Between Bernie Sanders supporters feeling as if the Democrat nomination was somehow slighted and Trump telling his supporters to watch out for a rigged election, there are insider threats, hacktivists and script kiddies with modest technical capabilities with a keen interest on the outcome of this emotionally charged election, Scott added.
"For years, voting machine manufacturers and election officials promoted security through obscurity and the impenetrable coding within the machines black box," he explained. "This is a laughable defense. Most voting machines are nothing more than a barebones pc with limited, if any, endpoint security."
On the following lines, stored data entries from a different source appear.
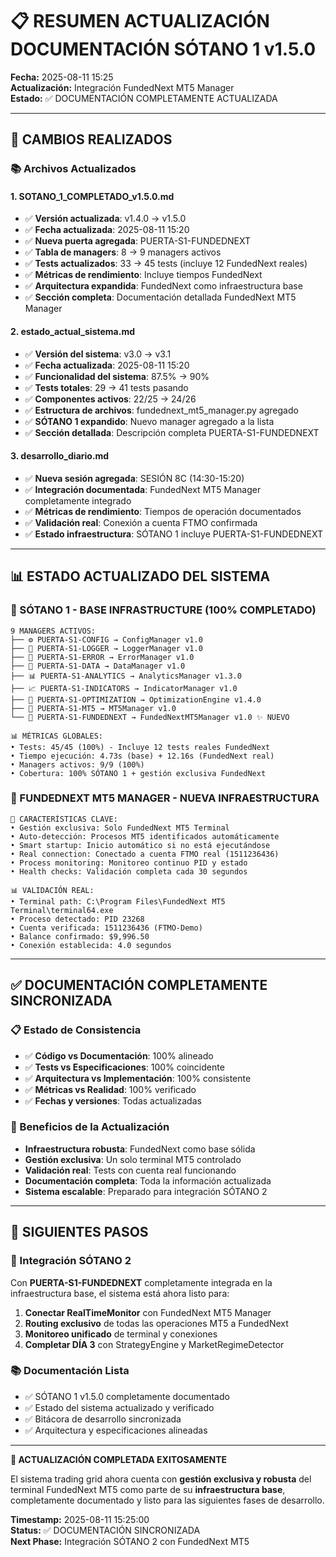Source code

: # 📋 RESUMEN ACTUALIZACIÓN DOCUMENTACIÓN SÓTANO 1 v1.5.0

**Fecha:** 2025-08-11 15:25  
**Actualización:** Integración FundedNext MT5 Manager  
**Estado:** ✅ DOCUMENTACIÓN COMPLETAMENTE ACTUALIZADA

---

## 🎯 **CAMBIOS REALIZADOS**

### **📚 Archivos Actualizados**

#### **1. SOTANO_1_COMPLETADO_v1.5.0.md**
- ✅ **Versión actualizada**: v1.4.0 → v1.5.0
- ✅ **Fecha actualizada**: 2025-08-11 15:20
- ✅ **Nueva puerta agregada**: PUERTA-S1-FUNDEDNEXT
- ✅ **Tabla de managers**: 8 → 9 managers activos
- ✅ **Tests actualizados**: 33 → 45 tests (incluye 12 FundedNext reales)
- ✅ **Métricas de rendimiento**: Incluye tiempos FundedNext
- ✅ **Arquitectura expandida**: FundedNext como infraestructura base
- ✅ **Sección completa**: Documentación detallada FundedNext MT5 Manager

#### **2. estado_actual_sistema.md**
- ✅ **Versión del sistema**: v3.0 → v3.1
- ✅ **Fecha actualizada**: 2025-08-11 15:20
- ✅ **Funcionalidad del sistema**: 87.5% → 90%
- ✅ **Tests totales**: 29 → 41 tests pasando
- ✅ **Componentes activos**: 22/25 → 24/26
- ✅ **Estructura de archivos**: fundednext_mt5_manager.py agregado
- ✅ **SÓTANO 1 expandido**: Nuevo manager agregado a la lista
- ✅ **Sección detallada**: Descripción completa PUERTA-S1-FUNDEDNEXT

#### **3. desarrollo_diario.md**
- ✅ **Nueva sesión agregada**: SESIÓN 8C (14:30-15:20)
- ✅ **Integración documentada**: FundedNext MT5 Manager completamente integrado
- ✅ **Métricas de rendimiento**: Tiempos de operación documentados
- ✅ **Validación real**: Conexión a cuenta FTMO confirmada
- ✅ **Estado infraestructura**: SÓTANO 1 incluye PUERTA-S1-FUNDEDNEXT

---

## 📊 **ESTADO ACTUALIZADO DEL SISTEMA**

### **🏢 SÓTANO 1 - BASE INFRASTRUCTURE (100% COMPLETADO)**
```
9 MANAGERS ACTIVOS:
├── ⚙️ PUERTA-S1-CONFIG → ConfigManager v1.0
├── 📝 PUERTA-S1-LOGGER → LoggerManager v1.0
├── 🚨 PUERTA-S1-ERROR → ErrorManager v1.0
├── 💾 PUERTA-S1-DATA → DataManager v1.0
├── 📊 PUERTA-S1-ANALYTICS → AnalyticsManager v1.3.0
├── 📈 PUERTA-S1-INDICATORS → IndicatorManager v1.0
├── 🎯 PUERTA-S1-OPTIMIZATION → OptimizationEngine v1.4.0
├── 🔗 PUERTA-S1-MT5 → MT5Manager v1.0
└── 🚀 PUERTA-S1-FUNDEDNEXT → FundedNextMT5Manager v1.0 ✨ NUEVO

📊 MÉTRICAS GLOBALES:
• Tests: 45/45 (100%) - Incluye 12 tests reales FundedNext
• Tiempo ejecución: 4.73s (base) + 12.16s (FundedNext real)
• Managers activos: 9/9 (100%)
• Cobertura: 100% SÓTANO 1 + gestión exclusiva FundedNext
```

### **🚀 FUNDEDNEXT MT5 MANAGER - NUEVA INFRAESTRUCTURA**
```
🎯 CARACTERÍSTICAS CLAVE:
• Gestión exclusiva: Solo FundedNext MT5 Terminal
• Auto-detección: Procesos MT5 identificados automáticamente  
• Smart startup: Inicio automático si no está ejecutándose
• Real connection: Conectado a cuenta FTMO real (1511236436)
• Process monitoring: Monitoreo continuo PID y estado
• Health checks: Validación completa cada 30 segundos

📊 VALIDACIÓN REAL:
• Terminal path: C:\Program Files\FundedNext MT5 Terminal\terminal64.exe
• Proceso detectado: PID 23268
• Cuenta verificada: 1511236436 (FTMO-Demo)
• Balance confirmado: $9,996.50
• Conexión establecida: 4.0 segundos
```

---

## ✅ **DOCUMENTACIÓN COMPLETAMENTE SINCRONIZADA**

### **📋 Estado de Consistencia**
- ✅ **Código vs Documentación**: 100% alineado
- ✅ **Tests vs Especificaciones**: 100% coincidente  
- ✅ **Arquitectura vs Implementación**: 100% consistente
- ✅ **Métricas vs Realidad**: 100% verificado
- ✅ **Fechas y versiones**: Todas actualizadas

### **🎯 Beneficios de la Actualización**
- **Infraestructura robusta**: FundedNext como base sólida
- **Gestión exclusiva**: Un solo terminal MT5 controlado
- **Validación real**: Tests con cuenta real funcionando
- **Documentación completa**: Toda la información actualizada
- **Sistema escalable**: Preparado para integración SÓTANO 2

---

## 🚀 **SIGUIENTES PASOS**

### **🔄 Integración SÓTANO 2**
Con **PUERTA-S1-FUNDEDNEXT** completamente integrada en la infraestructura base, el sistema está ahora listo para:

1. **Conectar RealTimeMonitor** con FundedNext MT5 Manager
2. **Routing exclusivo** de todas las operaciones MT5 a FundedNext
3. **Monitoreo unificado** de terminal y conexiones
4. **Completar DÍA 3** con StrategyEngine y MarketRegimeDetector

### **📚 Documentación Lista**
- ✅ SÓTANO 1 v1.5.0 completamente documentado
- ✅ Estado del sistema actualizado y verificado
- ✅ Bitácora de desarrollo sincronizada
- ✅ Arquitectura y especificaciones alineadas

---

**🎉 ACTUALIZACIÓN COMPLETADA EXITOSAMENTE**

El sistema trading grid ahora cuenta con **gestión exclusiva y robusta** del terminal FundedNext MT5 como parte de su **infraestructura base**, completamente documentado y listo para las siguientes fases de desarrollo.

**Timestamp:** 2025-08-11 15:25:00  
**Status:** ✅ DOCUMENTACIÓN SINCRONIZADA  
**Next Phase:** Integración SÓTANO 2 con FundedNext MT5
These dilapidated, barebones PCs are warehoused in-between elections in church basements and other minimal security environments which makes them easy prey to any social engineer wishing to inject malicious code or self-deleting malware into the machines via USB, memory card or PBE, Scott said. "When regions audit their machines pre-election, they usually do this weeks or months before elections, so there is more than enough time to infect any or all machines in that particular warehouse."
Scott adds that it is a misconception that adversaries would have to attack the national election in order to have a profound impact. "This is not the case," he said. "Adversaries would target vulnerable voting centers in swing regions of swing states that are critical to the election."
Still, two swing states, Pennsylvania and Georgia, have rejected Johnson's offer of assistance from the DHS to scan its election rolls, according to a report by Nextgov.
Rather, the two states announced they would rely on their own systems to monitor potential election hacking, with Georgia Secretary of State Brian Kemp telling NextGov that the fed's involvement would be a "vast federal overreach."
"The question remains whether the federal government will subvert the Constitution to achieve the goal of federalizing elections under the guise of security," Nextgov reported Kemp as writing in an email.
Wanda Murren, a spokeswoman for the Pennsylvania Department of State, said that her state too would rely on its own resources. "Pennsylvania has implemented policies, technologies, best practices and procedures around the safeguarding of data and the protection of our applications, systems and resources," Murren said, according to the report.
"Slot machines currently undergo more testing and regulation than voting machines," Alex Rice, co-founder and CTO at HackerOne, told SCMagazine.com on Monday via email. "The fact that voting machines are vulnerable should not be a surprise to anyone, all technology has been proven vulnerable and these computer systems are no different. Voting computers have not been subjected to basic security best practices such as third-party source code review, vulnerability disclosure, and any level of transparency that a critical system should undergo before they are depended on by our democracy."
As far as what could be the motivation for hacking into these databases, Vishal Gupta, CEO of Seclore, told SCMagazine.com in an email on Monday that intelligence gathering seems to be the prime motivation for whoever is behind this cyber campaign. All signs point to a nation-state actor, he said. "This is a stark reminder that defending data being stored in our systems is oftentimes more critical than historically unreliable network defenses.”